Category Archives: Booty Shawtys

Shawty Got a Cold

Over the past year, I developed an alarming habit of traipsing down to New Orleans at every imaginable chance with my wolf pack. Various traveling musicians and gypsy ladies routinely make the pilgrimage to work with my Crescent City counterpart, Jess Speer.  Jess is a fiery swamp witch in New Orleans who inspires my ass into gear every single day.  We met when Backside Pick played NOLA’s  House of Blues.  I hopped a caravan of Shawtys and we made the 9 hour drive in support of a wicked cool gig.

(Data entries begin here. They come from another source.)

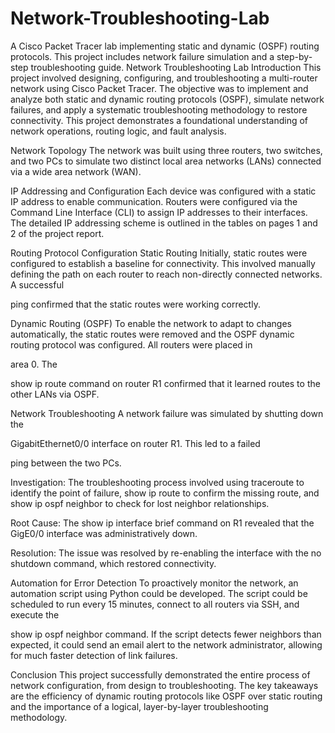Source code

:# Network-Troubleshooting-Lab
A Cisco Packet Tracer lab implementing static and dynamic (OSPF) routing protocols. This project includes network failure simulation and a step-by-step troubleshooting guide.
Network Troubleshooting Lab
Introduction
This project involved designing, configuring, and troubleshooting a multi-router network using Cisco Packet Tracer. The objective was to implement and analyze both static and dynamic routing protocols (OSPF), simulate network failures, and apply a systematic troubleshooting methodology to restore connectivity. This project demonstrates a foundational understanding of network operations, routing logic, and fault analysis.



Network Topology
The network was built using three routers, two switches, and two PCs to simulate two distinct local area networks (LANs) connected via a wide area network (WAN).

IP Addressing and Configuration
Each device was configured with a static IP address to enable communication. Routers were configured via the Command Line Interface (CLI) to assign IP addresses to their interfaces. The detailed IP addressing scheme is outlined in the tables on pages 1 and 2 of the project report.



Routing Protocol Configuration
Static Routing
Initially, static routes were configured to establish a baseline for connectivity. This involved manually defining the path on each router to reach non-directly connected networks. A successful 


ping confirmed that the static routes were working correctly.


Dynamic Routing (OSPF)
To enable the network to adapt to changes automatically, the static routes were removed and the OSPF dynamic routing protocol was configured. All routers were placed in 

area 0. The 

show ip route command on router R1 confirmed that it learned routes to the other LANs via OSPF.

Network Troubleshooting
A network failure was simulated by shutting down the 

GigabitEthernet0/0 interface on router R1. This led to a failed 

ping between the two PCs.


Investigation: The troubleshooting process involved using traceroute to identify the point of failure, show ip route to confirm the missing route, and show ip ospf neighbor to check for lost neighbor relationships.


Root Cause: The show ip interface brief command on R1 revealed that the GigE0/0 interface was administratively down.


Resolution: The issue was resolved by re-enabling the interface with the no shutdown command, which restored connectivity.

Automation for Error Detection
To proactively monitor the network, an automation script using Python could be developed. The script could be scheduled to run every 15 minutes, connect to all routers via SSH, and execute the 

show ip ospf neighbor command. If the script detects fewer neighbors than expected, it could send an email alert to the network administrator, allowing for much faster detection of link failures.


Conclusion
This project successfully demonstrated the entire process of network configuration, from design to troubleshooting. The key takeaways are the efficiency of dynamic routing protocols like OSPF over static routing and the importance of a logical, layer-by-layer troubleshooting methodology.
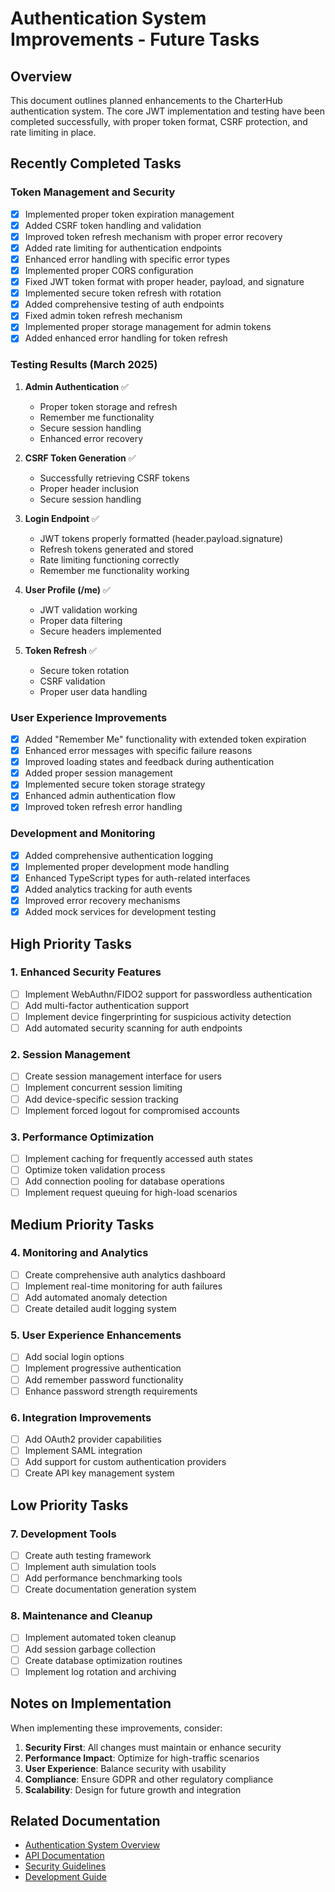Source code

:# Authentication System Improvements - Future Tasks

## Overview
This document outlines planned enhancements to the CharterHub authentication system. The core JWT implementation and testing have been completed successfully, with proper token format, CSRF protection, and rate limiting in place.

## Recently Completed Tasks

### Token Management and Security
- [x] Implemented proper token expiration management
- [x] Added CSRF token handling and validation
- [x] Improved token refresh mechanism with proper error recovery
- [x] Added rate limiting for authentication endpoints
- [x] Enhanced error handling with specific error types
- [x] Implemented proper CORS configuration
- [x] Fixed JWT token format with proper header, payload, and signature
- [x] Implemented secure token refresh with rotation
- [x] Added comprehensive testing of auth endpoints
- [x] Fixed admin token refresh mechanism
- [x] Implemented proper storage management for admin tokens
- [x] Added enhanced error handling for token refresh

### Testing Results (March 2025)
1. **Admin Authentication** ✅
   - Proper token storage and refresh
   - Remember me functionality
   - Secure session handling
   - Enhanced error recovery

2. **CSRF Token Generation** ✅
   - Successfully retrieving CSRF tokens
   - Proper header inclusion
   - Secure session handling

3. **Login Endpoint** ✅
   - JWT tokens properly formatted (header.payload.signature)
   - Refresh tokens generated and stored
   - Rate limiting functioning correctly
   - Remember me functionality working

4. **User Profile (/me)** ✅
   - JWT validation working
   - Proper data filtering
   - Secure headers implemented

5. **Token Refresh** ✅
   - Secure token rotation
   - CSRF validation
   - Proper user data handling

### User Experience Improvements
- [x] Added "Remember Me" functionality with extended token expiration
- [x] Enhanced error messages with specific failure reasons
- [x] Improved loading states and feedback during authentication
- [x] Added proper session management
- [x] Implemented secure token storage strategy
- [x] Enhanced admin authentication flow
- [x] Improved token refresh error handling

### Development and Monitoring
- [x] Added comprehensive authentication logging
- [x] Implemented proper development mode handling
- [x] Enhanced TypeScript types for auth-related interfaces
- [x] Added analytics tracking for auth events
- [x] Improved error recovery mechanisms
- [x] Added mock services for development testing

## High Priority Tasks

### 1. Enhanced Security Features
- [ ] Implement WebAuthn/FIDO2 support for passwordless authentication
- [ ] Add multi-factor authentication support
- [ ] Implement device fingerprinting for suspicious activity detection
- [ ] Add automated security scanning for auth endpoints

### 2. Session Management
- [ ] Create session management interface for users
- [ ] Implement concurrent session limiting
- [ ] Add device-specific session tracking
- [ ] Implement forced logout for compromised accounts

### 3. Performance Optimization
- [ ] Implement caching for frequently accessed auth states
- [ ] Optimize token validation process
- [ ] Add connection pooling for database operations
- [ ] Implement request queuing for high-load scenarios

## Medium Priority Tasks

### 4. Monitoring and Analytics
- [ ] Create comprehensive auth analytics dashboard
- [ ] Implement real-time monitoring for auth failures
- [ ] Add automated anomaly detection
- [ ] Create detailed audit logging system

### 5. User Experience Enhancements
- [ ] Add social login options
- [ ] Implement progressive authentication
- [ ] Add remember password functionality
- [ ] Enhance password strength requirements

### 6. Integration Improvements
- [ ] Add OAuth2 provider capabilities
- [ ] Implement SAML integration
- [ ] Add support for custom authentication providers
- [ ] Create API key management system

## Low Priority Tasks

### 7. Development Tools
- [ ] Create auth testing framework
- [ ] Implement auth simulation tools
- [ ] Add performance benchmarking tools
- [ ] Create documentation generation system

### 8. Maintenance and Cleanup
- [ ] Implement automated token cleanup
- [ ] Add session garbage collection
- [ ] Create database optimization routines
- [ ] Implement log rotation and archiving

## Notes on Implementation

When implementing these improvements, consider:

1. **Security First**: All changes must maintain or enhance security
2. **Performance Impact**: Optimize for high-traffic scenarios
3. **User Experience**: Balance security with usability
4. **Compliance**: Ensure GDPR and other regulatory compliance
5. **Scalability**: Design for future growth and integration

## Related Documentation

- [Authentication System Overview](./user-authentication-plan.md)
- [API Documentation](./api-documentation.md)
- [Security Guidelines](./security-guidelines.md)
- [Development Guide](./developer-guide.md) 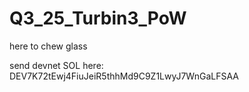 # Q3_25_Turbin3_PoW

here to chew glass

send devnet SOL here: DEV7K72tEwj4FiuJeiR5thhMd9C9Z1LwyJ7WnGaLFSAA

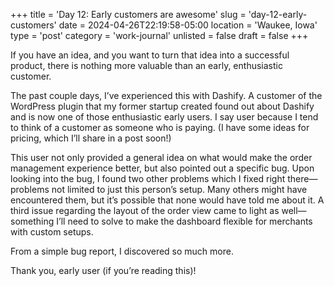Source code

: +++
title = 'Day 12: Early customers are awesome'
slug = 'day-12-early-customers'
date = 2024-04-26T22:19:58-05:00
location = 'Waukee, Iowa'
type = 'post'
category = 'work-journal'
unlisted = false
draft = false
+++

If you have an idea, and you want to turn that idea into a successful product, there is nothing more valuable than an early, enthusiastic customer.

The past couple days, I’ve experienced this with Dashify. A customer of the WordPress plugin that my former startup created found out about Dashify and is now one of those enthusiastic early users. I say user because I tend to think of a customer as someone who is paying. (I have some ideas for pricing, which I’ll share in a post soon!)

This user not only provided a general idea on what would make the order management experience better, but also pointed out a specific bug. Upon looking into the bug, I found two other problems which I fixed right there—problems not limited to just this person’s setup. Many others might have encountered them, but it’s possible that none would have told me about it. A third issue regarding the layout of the order view came to light as well—something I’ll need to solve to make the dashboard flexible for merchants with custom setups.

From a simple bug report, I discovered so much more.

Thank you, early user (if you’re reading this)!
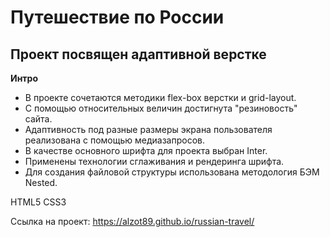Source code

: # Путешествие по России
## Проект посвящен адаптивной верстке

**Интро**

* В проекте сочетаются методики flex-box верстки и grid-layout.
* С помощью относительных величин достигнута "резиновость" сайта.
* Адаптивность под разные размеры экрана пользователя реализована с помощью медиазапросов.
* В качестве основного шрифта для проекта выбран Inter.
* Применены технологии сглаживания и рендеринга шрифта.
* Для создания файловой структуры использована методология БЭМ Nested. 

HTML5
CSS3

Ссылка на проект: https://alzot89.github.io/russian-travel/
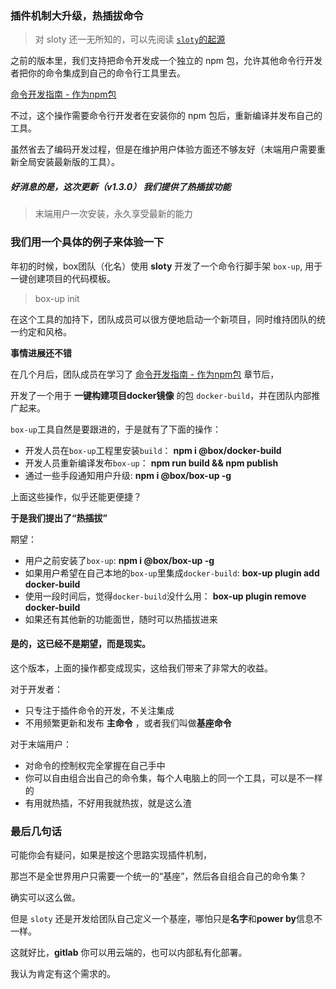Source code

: ### 插件机制大升级，热插拔命令

> 对 sloty 还一无所知的，可以先阅读 [`sloty`的起源](./doc/about.md)

之前的版本里，我们支持把命令开发成一个独立的 npm 包，允许其他命令行开发者把你的命令集成到自己的命令行工具里去。

[命令开发指南 - 作为npm包](https://github.com/mohism-framework/sloty/blob/master/doc/ts/DEV_GUIDE_2.md)

不过，这个操作需要命令行开发者在安装你的 npm 包后，重新编译并发布自己的工具。

虽然省去了编码开发过程，但是在维护用户体验方面还不够友好（末端用户需要重新全局安装最新版的工具）。

##### 好消息的是，这次更新（v1.3.0） 我们提供了热插拔功能

> 末端用户一次安装，永久享受最新的能力

### 我们用一个具体的例子来体验一下

年初的时候，box团队（化名）使用 **sloty** 开发了一个命令行脚手架 `box-up`, 用于一键创建项目的代码模板。

> box-up init

在这个工具的加持下，团队成员可以很方便地启动一个新项目，同时维持团队的统一约定和风格。

**事情进展还不错**

在几个月后，团队成员在学习了 [命令开发指南 - 作为npm包](https://github.com/mohism-framework/sloty/blob/master/doc/ts/DEV_GUIDE_2.md) 章节后，

开发了一个用于 **一键构建项目docker镜像** 的包 `docker-build`，并在团队内部推广起来。

`box-up`工具自然是要跟进的，于是就有了下面的操作：

 - 开发人员在`box-up`工程里安装`build`：   **npm i @box/docker-build**
 - 开发人员重新编译发布`box-up`： **npm run build && npm publish**
 - 通过一些手段通知用户升级:  **npm i @box/box-up -g**

上面这些操作，似乎还能更便捷？

**于是我们提出了“热插拔”**

期望：

 - 用户之前安装了`box-up`: **npm i @box/box-up -g**
 - 如果用户希望在自己本地的`box-up`里集成`docker-build`: **box-up plugin add docker-build**
 - 使用一段时间后，觉得`docker-build`没什么用：  **box-up plugin remove docker-build**
 - 如果还有其他新的功能面世，随时可以热插拔进来

#### 是的，这已经不是**期望**，而是现实。

这个版本，上面的操作都变成现实，这给我们带来了非常大的收益。

对于开发者：

  - 只专注于插件命令的开发，不关注集成
  - 不用频繁更新和发布 **主命令** ，或者我们叫做**基座命令**

对于末端用户：

  - 对命令的控制权完全掌握在自己手中
  - 你可以自由组合出自己的命令集，每个人电脑上的同一个工具，可以是不一样的
  - 有用就热插，不好用我就热拔，就是这么渣
  
### 最后几句话

可能你会有疑问，如果是按这个思路实现插件机制，

那岂不是全世界用户只需要一个统一的“基座”，然后各自组合自己的命令集？

确实可以这么做。

但是 `sloty` 还是开发给团队自己定义一个基座，哪怕只是**名字**和**power by**信息不一样。

这就好比，**gitlab** 你可以用云端的，也可以内部私有化部署。

我认为肯定有这个需求的。
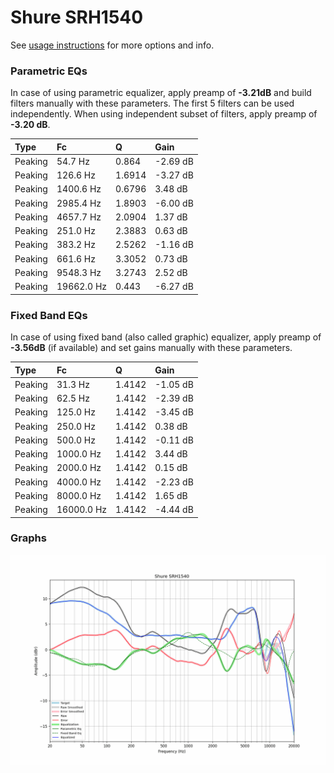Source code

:# Shure SRH1540
See [usage instructions](https://github.com/jaakkopasanen/AutoEq#usage) for more options and info.

### Parametric EQs
In case of using parametric equalizer, apply preamp of **-3.21dB** and build filters manually
with these parameters. The first 5 filters can be used independently.
When using independent subset of filters, apply preamp of **-3.20 dB**.

| Type    | Fc         |      Q | Gain     |
|:--------|:-----------|:-------|:---------|
| Peaking | 54.7 Hz    | 0.864  | -2.69 dB |
| Peaking | 126.6 Hz   | 1.6914 | -3.27 dB |
| Peaking | 1400.6 Hz  | 0.6796 | 3.48 dB  |
| Peaking | 2985.4 Hz  | 1.8903 | -6.00 dB |
| Peaking | 4657.7 Hz  | 2.0904 | 1.37 dB  |
| Peaking | 251.0 Hz   | 2.3883 | 0.63 dB  |
| Peaking | 383.2 Hz   | 2.5262 | -1.16 dB |
| Peaking | 661.6 Hz   | 3.3052 | 0.73 dB  |
| Peaking | 9548.3 Hz  | 3.2743 | 2.52 dB  |
| Peaking | 19662.0 Hz | 0.443  | -6.27 dB |

### Fixed Band EQs
In case of using fixed band (also called graphic) equalizer, apply preamp of **-3.56dB**
(if available) and set gains manually with these parameters.

| Type    | Fc         |      Q | Gain     |
|:--------|:-----------|:-------|:---------|
| Peaking | 31.3 Hz    | 1.4142 | -1.05 dB |
| Peaking | 62.5 Hz    | 1.4142 | -2.39 dB |
| Peaking | 125.0 Hz   | 1.4142 | -3.45 dB |
| Peaking | 250.0 Hz   | 1.4142 | 0.38 dB  |
| Peaking | 500.0 Hz   | 1.4142 | -0.11 dB |
| Peaking | 1000.0 Hz  | 1.4142 | 3.44 dB  |
| Peaking | 2000.0 Hz  | 1.4142 | 0.15 dB  |
| Peaking | 4000.0 Hz  | 1.4142 | -2.23 dB |
| Peaking | 8000.0 Hz  | 1.4142 | 1.65 dB  |
| Peaking | 16000.0 Hz | 1.4142 | -4.44 dB |

### Graphs
![](./Shure%20SRH1540.png)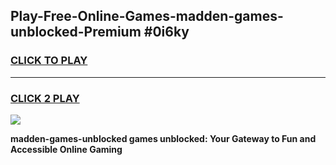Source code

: 
## Play-Free-Online-Games-madden-games-unblocked-Premium #0i6ky
<h3>
<a href="https://premium.freeplayer.one?title=madden-games-unblocked&ref=8M">CLICK TO PLAY</a></h3>
<hr>

<h3>
<a href="https://premium.freeplayer.one?title=madden-games-unblocked&ref=8M">CLICK 2 PLAY</a>
  
</h3>

<a href="https://premium.freeplayer.one?title=madden-games-unblocked&ref=8M"><img src="https://clearcache.store/games.png"></a>


**madden-games-unblocked games unblocked: Your Gateway to Fun and Accessible Online Gaming**
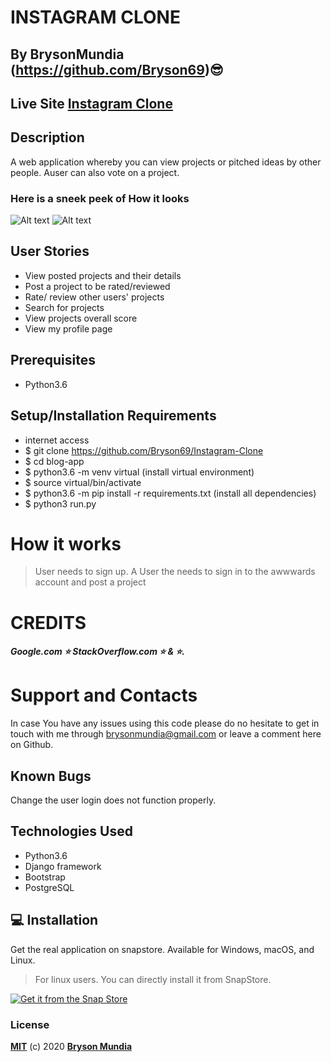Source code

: # INSTAGRAM CLONE

## By BrysonMundia (https://github.com/Bryson69)😎 

## Live Site [Instagram Clone](https://instaclone345.herokuapp.com/) 



## Description

A web application whereby you can view projects or pitched ideas by other people. Auser can also vote on a project.

### Here is a sneek peek of How it looks

![Alt text](award/static/img/img5.png)
![Alt text](award/static/img/img3.png)


## User Stories

* View posted projects and their details
* Post a project to be rated/reviewed
* Rate/ review other users' projects
* Search for projects 
* View projects overall score
* View my profile page




## Prerequisites
* Python3.6

## Setup/Installation Requirements
* internet access
* $ git clone https://github.com/Bryson69/Instagram-Clone
* $ cd blog-app
* $ python3.6 -m venv virtual (install virtual environment)
* $ source virtual/bin/activate
* $ python3.6 -m pip install -r requirements.txt (install all dependencies)
* $ python3 run.py

# How it works
> User needs to sign up.
> A User the needs to sign in to the awwwards account and post a project

# CREDITS
##### Google.com ⭐️ StackOverflow.com ⭐️ & :star:.

# Support and Contacts
In case You have any issues using this code please do no hesitate to get in touch with me through brysonmundia@gmail.com or leave a comment here on Github.

## Known Bugs
Change the user login does not function properly.

## Technologies Used
- Python3.6
- Django framework
- Bootstrap
- PostgreSQL

## :computer: Installation
Get the real application on snapstore.
Available for Windows, macOS, and Linux.

> For linux users. You can directly install it from SnapStore.

[![Get it from the Snap Store](https://snapcraft.io/static/images/badges/en/snap-store-black.svg)](https://github.com/Bryson69/Instagram-Clone)

### License
**[MIT](./LICENSE)** (c) 2020 **[Bryson Mundia]()**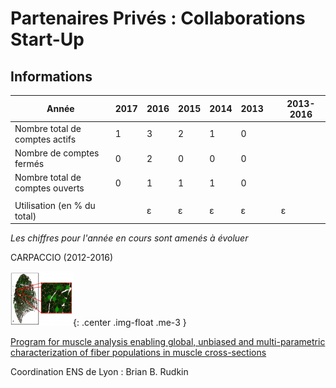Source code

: Partenaires Privés : Collaborations Start-Up
============================================

Informations
------------

| Année                                               |  2017  | 2016 | 2015 | 2014 | 2013 |      | 2013-2016 |
|-----------------------------------------------------|--------|------|------|------|------|------|-----------| 
| Nombre total de comptes actifs                      |  1     |  3   |  2   |  1   |  0   |      |           | 
| Nombre de comptes fermés                            |  0     |  2   |  0   |  0   |  0   |      |           |
| Nombre total de comptes ouverts                     |  0     |  1   |  1   |  1   |  0   |      |           |
|                                                     |        |      |      |      |      |      |           |    
| Utilisation (en % du total)                         |        |  ɛ   |  ɛ   |  ɛ   |  ɛ   |      |    ɛ      | 

*Les chiffres pour l'année en cours sont amenés à évoluer*

CARPACCIO (2012-2016) 

![Image carpacciologo](../../../_static/img_projets/carpacciologo.png){: .center .img-float .me-3 }

[Program for muscle analysis enabling global, unbiased and multi-parametric characterization of fiber populations in muscle cross-sections](#)

Coordination ENS de Lyon : Brian B. Rudkin  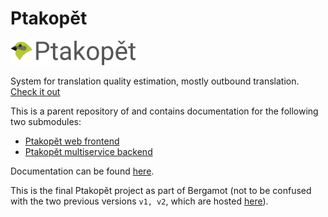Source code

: # Ptakopět
<img src='https://raw.githubusercontent.com/zouharvi/ptakopet/master/meta/logo.svg' width='200px'>

System for translation quality estimation, mostly outbound translation. [Check it out](http://ptakopet.vilda.net/docs)

This is a parent repository of and contains documentation for the following two submodules:
- [Ptakopět web frontend](https://github.com/zouharvi/ptakopet-web)
- [Ptakopět multiservice backend](https://github.com/zouharvi/ptakopet-qe)

Documentation can be found [here](http://ptakopet.vilda.net/docs).

This is the final Ptakopět project as part of Bergamot (not to be confused with the two previous versions `v1, v2`, which are hosted [here](https://github.com/zouharvi/ptakopet-v1-v2)).
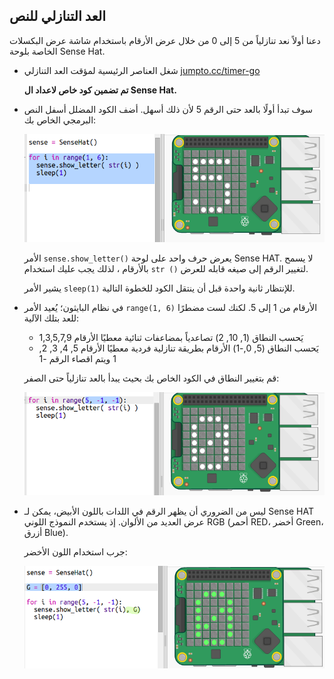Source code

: ## العد التنازلي للنص

دعنا أولاً نعد تنازلياً من 5 إلى 0 من خلال عرض الأرقام باستخدام شاشة عرض البكسلات الخاصة بلوحة Sense Hat.

+ شغل العناصر الرئيسية لمؤقت العد التنازلي <a href="http://jumpto.cc/timer-go" target="_blank">jumpto.cc/timer-go</a>
    
    **تم تضمين كود خاص لاعداد ال Sense Hat.**

+ سوف تبدأ أولًا بالعد حتى الرقم 5 لأن ذلك أسهل. أضف الكود المضلل أسفل النص البرمجي الخاص بك:
    
    ![لقطة شاشة](images/timer-count.png)
    
    الأمر `sense.show_letter()` يعرض حرف واحد على لوحة Sense HAT. لا يسمح بالأرقام ، لذلك يجب عليك استخدام `str ()` لتغيير الرقم إلى صيغه قابله للعرض.
    
    يشير الأمر `sleep(1)` للإنتظار ثانية واحدة قبل أن ينتقل الكود للخطوة التالية.

+ في نظام البايثون؛ يُعيد الأمر `range(1, 6)` الأرقام من 1 إلى 5. لكنك لست مضطرًا للعد بتلك الآلية:
    
    + يَحسب النطاق (1, 10, 2) تصاعدياً بمضاعفات ثنائية معطيًا الأرقام 1,3,5,7,9
    + يَحسب النطاق (5, 0,-1) الأرقام بطريقة تنازلية فردية معطيًا الأرقام 5, 4, 3, 2, 1 ويتم اقصاء الرقم -1
    
    قم بتغيير النطاق في الكود الخاص بك بحيث يبدأ بالعد تنازلياً حتى الصفر:
    
    ![لقطة شاشة](images/timer-numbers.png)

+ ليس من الضروري أن يظهر الرقم في اللدات باللون الأبيض، يمكن لـ Sense HAT عرض العديد من الألوان. إذ يستخدم النموذج اللوني RGB (أحمر RED، أخضر Green، أزرق Blue).
    
    جرب استخدام اللون الأخضر:
    
    ![لقطة شاشة](images/timer-green.png)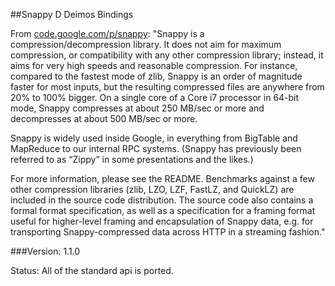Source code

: ##Snappy D Deimos Bindings

From [code.google.com/p/snappy](https://code.google.com/p/snappy/):
"Snappy is a compression/decompression library. It does not aim for maximum compression, or compatibility with any other compression library; instead, it aims for very high speeds and reasonable compression. For instance, compared to the fastest mode of zlib, Snappy is an order of magnitude faster for most inputs, but the resulting compressed files are anywhere from 20% to 100% bigger. On a single core of a Core i7 processor in 64-bit mode, Snappy compresses at about 250 MB/sec or more and decompresses at about 500 MB/sec or more.

Snappy is widely used inside Google, in everything from BigTable and MapReduce to our internal RPC systems. (Snappy has previously been referred to as “Zippy” in some presentations and the likes.)

For more information, please see the README. Benchmarks against a few other compression libraries (zlib, LZO, LZF, FastLZ, and QuickLZ) are included in the source code distribution. The source code also contains a formal format specification, as well as a specification for a framing format useful for higher-level framing and encapsulation of Snappy data, e.g. for transporting Snappy-compressed data across HTTP in a streaming fashion."

###Version: 1.1.0

Status: All of the standard api is ported.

It’s been down the River ever since.

It generally behooves a band to have a slew of ladies on hand to dance in the front row, man the merch table, and manage the show off stage.  This is exactly how I met the most bad-ass, music-loving chicks on the road.  Powerful women who devote their lives to supporting bands and musicians they believe in… we are a rare breed, and we make people nervous but there really isn’t really anything we can do about that (and we really have too much work to do to bother).

These women were my inspiration for my janky promotions operation, The Booty Shawtys.  We are a team of ridiculous fans schooled in the ways of the hustle and grind.  The Shawtys run Poster Girl duty (fliers), front end promotions, merch pushing — and we always have a few girls around just to enjoy the show.  In addition to having a mad fun excuse to actually act like girls while playing in the boy’s club, we’re bringing new girls in and training them in the ways of The Road and the music business.  I am extremely proud of my incredibly driven girls, and I don’t know how I ever got on without them.

Can I just say that being a janky promoter is a fucking great gig?  I love it.  It’s so unapologetic and — like pretty much every aspect of the music industry — a total sausage fest.  Well, we’re going to just equalize that a little bit with our wee army of savvy women.  Jess is our Big Chief in New Orleans, working with Ropeadope, Trombone Shorty, the Blue Nile, Howlin’ Wolf and, at last count, every single musician in the Marigny.  We’ll be taking a few trips down the swamp to help her out.  Once New Orleans gets under your skin, you’re done.  Just go home.